News
Former Pembroke Dock councillor Paul Dowson calls disciplinary panel ‘a joke’
FORMER County Councillor Paul Dowson received a three-year ban from public office at an Adjudication Panel for Wales hearing on Monday, August 22.
The Tribunal decided on the ban after finding against Mr Dowson on four allegations regarding breaches of the Code of Conduct for councillors.
BLM SPAT LED TO FALSE ALLEGATION
The first allegation followed an online spat between Paul Dowson and a then-fellow County Councillor, Joshua Beynon.
After a series of increasingly bitter exchanges between supporters of Cllr Beynon and Paul Dowson regarding Black Lives Matter and the protests by outside neo-Nazi groups at Penally Camp, Paul Dowson alleged that in 2015 Cllr Beynon, while still a student at Pembroke School, circulated a sexually explicit video of a girl aged under 17.
That allegation was false; the girl concerned was 18. Mr Dowson subsequently accepted he was wrong “by a year”.
He’d believed a rumour of child exploitation was true and repeated it without checking.
Aged 17, Joshua Beynon obtained images and messages from an 18-years-old fellow student’s Facebook profile and created a Facebook group to circulate them.
He deleted the group before being spoken to by police officers in April 2015 and received a two-day exclusion from school.
The Tribunal ruled that in 2020, the Respondent falsely and publicly accused Cllr Beynon of sharing a pornographic video of a girl under 17, “something which is factually untrue”.

The Tribunal decided that he brought his office and the Council into disrepute when he did so.
His subsequent repetition of the allegations amounted, the Panel ruled, to the bullying of Cllr Beynon.
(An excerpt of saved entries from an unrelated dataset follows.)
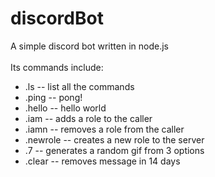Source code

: # discordBot

A simple discord bot written in node.js<br><br>
Its commands include:
<ul>
  <li>.ls -- list all the commands</li>
<li>.ping -- pong!</li>
<li>.hello -- hello world</li>
<li>.iam -- adds a role to the caller</li>
<li>.iamn -- removes a role from the caller</li>
<li>.newrole -- creates a new role to the server</li>
<li>.7 -- generates a random gif from 3 options</li>
<li>.clear -- removes message in 14 days</li>
</ul>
MISTAKEN IDENTITY LED TO HARASSMENT
In the second instance, Paul Dowson falsely accused an individual, Marc Davies, of having a criminal record. He had confused him with another person of the same name.
Despite being informed by Mr Davies in September 2020 that he was referring to a different person, Paul Dowson repeated the falsehood through his social media channels.
In February 2021, he apologised to Marc Davies and accepted his allegations were untrue.
The Tribunal found Mr Dowson’s conduct between September 2020 and February 2021 broke the Code of Conduct and amounted to harassment of Mr Davies.
“ON THE REGISTER” ALLEGATION WAS FALSE
In the third case involving an individual, the Case Tribunal found Paul Dowson took part in a conversation on Facebook with Timothy Brentnall, who was using the name “Timothy St John” at the time.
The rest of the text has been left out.